====== PHP RFC: Change the default of $characters in mb_trim function ======
* Version: 0.1
* Date: 2024-04-03
* Author: Yuya Hamada, youkidearitai@gmail.com
* Status: Draft
* First Published at: http://wiki.php.net/rfc/mb_trim
===== Introduction =====
We found a problem with $characters, the second argument of mb_trim. This RFC will be a proposed solution to that problem.
First, the mbstring_arginfo.h file output by mbstring.stub.php, which is added by the mb_trim function, generates UTF-8 strings, which prevents it from compiling with some on Visual C++
https://github.com/php/php-src/issues/13789
Next is the problem that $characters in the mb_trim function cannot be trimmed with other character encodings with the default.
https://github.com/php/php-src/issues/13815
Putting all these together, we create this RFC that $characters in mb_trim is more appropriate to be null.
===== Proposal =====
Change the default of $characters in mb_trim, mb_ltrim and mb_rtrim functions
function mb_trim(string $string, ?string $characters = null, ?string $encoding = null): string
function mb_ltrim(string $string, ?string $characters = null, ?string $encoding = null): string
function mb_rtrim(string $string, ?string $characters = null, ?string $encoding = null): string
If $characters is null, the following characters are trimmed by default.
Here's the list of characters trimmed:
Same as trim:
U+0020 SPACE (also in Separator category)
U+0009 \t
U+000A \n
U+000B \v
U+000D \r
not removed in trim(), probably it wasn't common enough, but ok for mb_trim
U+000C \f
Removed in trim, but not included in regex \s
U+0000 \0
whole Separator Z category (20 codepoints) covered by regex \s:
U+0020 SPACE
U+00A0 NO-BREAK SPACE
U+1680 OGHAM SPACE MARK
U+2000 EN QUAD
U+2001 EM QUAD
U+2002 EN SPACE
U+2003 EM SPACE
U+2004 THREE-PER-EM SPACE
U+2005 FOUR-PER-EM SPACE
U+2006 SIX-PER-EM SPACE
U+2007 FIGURE SPACE
U+2008 PUNCTUATION SPACE
U+2009 THIN SPACE
U+200A HAIR SPACE
U+2028 LINE SEPARATOR
U+2029 PARAGRAPH SEPARATOR
U+202F NARROW NO-BREAK SPACE
U+205F MEDIUM MATHEMATICAL SPACE
U+3000 IDEOGRAPHIC SPACE
Other symbols (included in regex \s):
U+0085 NEXT LINE (NEL)
U+180E MONGOLIAN VOWEL SEPARATOR
===== Backward Incompatible Changes =====
This could break a function existing in userland with the same name.

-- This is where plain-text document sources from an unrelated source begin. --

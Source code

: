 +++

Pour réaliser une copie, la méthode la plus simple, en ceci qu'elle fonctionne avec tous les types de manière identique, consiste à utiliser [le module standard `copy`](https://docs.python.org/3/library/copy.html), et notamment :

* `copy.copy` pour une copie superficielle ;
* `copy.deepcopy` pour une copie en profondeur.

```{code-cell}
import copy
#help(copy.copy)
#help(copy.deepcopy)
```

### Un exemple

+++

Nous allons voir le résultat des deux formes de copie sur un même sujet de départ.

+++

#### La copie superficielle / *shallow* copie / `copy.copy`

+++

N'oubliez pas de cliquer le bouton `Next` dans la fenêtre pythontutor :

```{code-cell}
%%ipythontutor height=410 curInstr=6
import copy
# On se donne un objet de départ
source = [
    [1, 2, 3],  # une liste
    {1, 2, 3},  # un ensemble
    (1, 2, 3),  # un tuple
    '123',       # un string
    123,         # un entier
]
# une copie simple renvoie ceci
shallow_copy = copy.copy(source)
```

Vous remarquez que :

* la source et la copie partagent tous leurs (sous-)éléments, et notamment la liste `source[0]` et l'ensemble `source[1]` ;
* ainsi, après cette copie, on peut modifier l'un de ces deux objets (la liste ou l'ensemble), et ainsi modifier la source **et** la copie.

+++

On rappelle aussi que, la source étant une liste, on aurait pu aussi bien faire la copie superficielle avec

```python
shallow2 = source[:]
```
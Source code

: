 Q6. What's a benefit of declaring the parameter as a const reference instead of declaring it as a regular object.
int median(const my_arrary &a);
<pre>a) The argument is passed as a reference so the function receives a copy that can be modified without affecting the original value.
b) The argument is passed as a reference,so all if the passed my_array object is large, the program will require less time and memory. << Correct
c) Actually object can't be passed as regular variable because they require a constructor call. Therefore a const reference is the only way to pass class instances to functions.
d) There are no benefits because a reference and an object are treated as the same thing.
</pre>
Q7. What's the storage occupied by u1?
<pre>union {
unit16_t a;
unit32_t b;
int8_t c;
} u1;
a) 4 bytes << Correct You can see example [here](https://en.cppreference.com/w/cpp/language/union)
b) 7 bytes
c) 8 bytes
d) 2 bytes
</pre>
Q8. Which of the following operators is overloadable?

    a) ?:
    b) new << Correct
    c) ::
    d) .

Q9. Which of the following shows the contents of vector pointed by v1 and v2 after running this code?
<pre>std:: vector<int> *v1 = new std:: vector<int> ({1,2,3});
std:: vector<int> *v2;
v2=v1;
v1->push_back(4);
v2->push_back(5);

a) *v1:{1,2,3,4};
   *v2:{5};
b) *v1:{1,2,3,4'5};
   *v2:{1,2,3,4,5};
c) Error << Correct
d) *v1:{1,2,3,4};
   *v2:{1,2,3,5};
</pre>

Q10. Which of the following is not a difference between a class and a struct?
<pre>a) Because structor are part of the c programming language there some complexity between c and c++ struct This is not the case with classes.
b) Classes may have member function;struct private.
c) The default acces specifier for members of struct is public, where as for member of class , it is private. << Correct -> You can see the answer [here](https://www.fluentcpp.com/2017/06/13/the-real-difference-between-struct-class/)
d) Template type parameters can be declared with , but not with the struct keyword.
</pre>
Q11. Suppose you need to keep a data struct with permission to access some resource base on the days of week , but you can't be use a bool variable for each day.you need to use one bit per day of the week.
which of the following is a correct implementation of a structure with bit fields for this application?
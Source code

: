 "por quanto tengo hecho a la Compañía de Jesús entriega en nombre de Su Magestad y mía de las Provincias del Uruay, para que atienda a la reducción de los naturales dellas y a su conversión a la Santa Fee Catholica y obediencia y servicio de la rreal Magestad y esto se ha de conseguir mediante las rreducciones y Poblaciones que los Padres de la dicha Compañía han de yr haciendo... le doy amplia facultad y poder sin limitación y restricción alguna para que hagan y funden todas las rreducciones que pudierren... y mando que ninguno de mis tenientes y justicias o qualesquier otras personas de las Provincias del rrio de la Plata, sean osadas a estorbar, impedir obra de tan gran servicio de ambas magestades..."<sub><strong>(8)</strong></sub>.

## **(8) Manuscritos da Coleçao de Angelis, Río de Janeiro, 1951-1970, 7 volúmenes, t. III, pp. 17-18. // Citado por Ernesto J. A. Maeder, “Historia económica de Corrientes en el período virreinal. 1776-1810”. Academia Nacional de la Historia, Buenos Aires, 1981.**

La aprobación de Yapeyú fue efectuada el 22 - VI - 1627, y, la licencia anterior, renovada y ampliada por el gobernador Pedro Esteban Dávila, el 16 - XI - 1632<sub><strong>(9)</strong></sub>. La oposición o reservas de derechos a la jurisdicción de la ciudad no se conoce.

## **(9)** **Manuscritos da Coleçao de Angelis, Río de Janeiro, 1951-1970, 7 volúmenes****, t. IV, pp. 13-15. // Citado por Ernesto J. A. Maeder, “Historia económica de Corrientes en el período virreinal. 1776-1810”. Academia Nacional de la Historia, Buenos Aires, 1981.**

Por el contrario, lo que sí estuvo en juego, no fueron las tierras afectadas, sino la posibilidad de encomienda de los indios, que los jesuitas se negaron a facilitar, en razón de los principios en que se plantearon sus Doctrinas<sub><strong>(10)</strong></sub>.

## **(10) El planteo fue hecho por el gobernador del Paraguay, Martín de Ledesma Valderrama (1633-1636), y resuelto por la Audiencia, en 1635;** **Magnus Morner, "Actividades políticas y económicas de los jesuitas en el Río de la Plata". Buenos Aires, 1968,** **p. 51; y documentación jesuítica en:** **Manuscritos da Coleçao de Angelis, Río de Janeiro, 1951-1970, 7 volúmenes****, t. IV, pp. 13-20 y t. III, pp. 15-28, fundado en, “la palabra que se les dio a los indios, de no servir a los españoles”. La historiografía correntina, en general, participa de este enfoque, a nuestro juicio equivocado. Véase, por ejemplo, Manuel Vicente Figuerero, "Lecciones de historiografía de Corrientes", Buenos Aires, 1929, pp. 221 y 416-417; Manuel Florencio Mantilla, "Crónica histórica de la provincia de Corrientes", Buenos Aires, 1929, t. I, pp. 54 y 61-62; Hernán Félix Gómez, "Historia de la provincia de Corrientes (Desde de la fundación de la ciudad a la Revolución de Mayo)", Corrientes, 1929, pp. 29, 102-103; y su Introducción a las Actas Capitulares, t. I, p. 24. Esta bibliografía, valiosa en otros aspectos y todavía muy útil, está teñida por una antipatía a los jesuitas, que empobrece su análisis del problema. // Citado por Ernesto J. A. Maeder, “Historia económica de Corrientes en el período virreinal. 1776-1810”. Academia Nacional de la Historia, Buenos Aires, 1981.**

===== Proposed PHP Version(s) =====
PHP 8.4
===== RFC Impact =====
==== To SAPIs ====
To SAPIs
Will add the aforementioned functions to all PHP environments.
==== To Existing Extensions ====
Fixes mb_trim(), mb_ltrim() and mb_rtrim() to the mbstring extension.
==== To Opcache ====
No effect.
==== New Constants ====
No new constants.
==== php.ini Defaults ====
No changed php.ini settings.
===== Open Issues =====
* https://github.com/php/php-src/issues/13789
* https://github.com/php/php-src/issues/13815
===== Future Scope =====
This section details areas where the feature might be improved in future, but that are not currently proposed in this RFC.
===== Proposed Voting Choices =====
Include these so readers know where you are heading and can discuss the proposed voting options.
===== Implementation =====
* https://github.com/php/php-src/pull/13820
===== References =====
https://wiki.php.net/rfc/mb_trim
===== Rejected Features =====
Keep this updated with features that were discussed on the mail lists.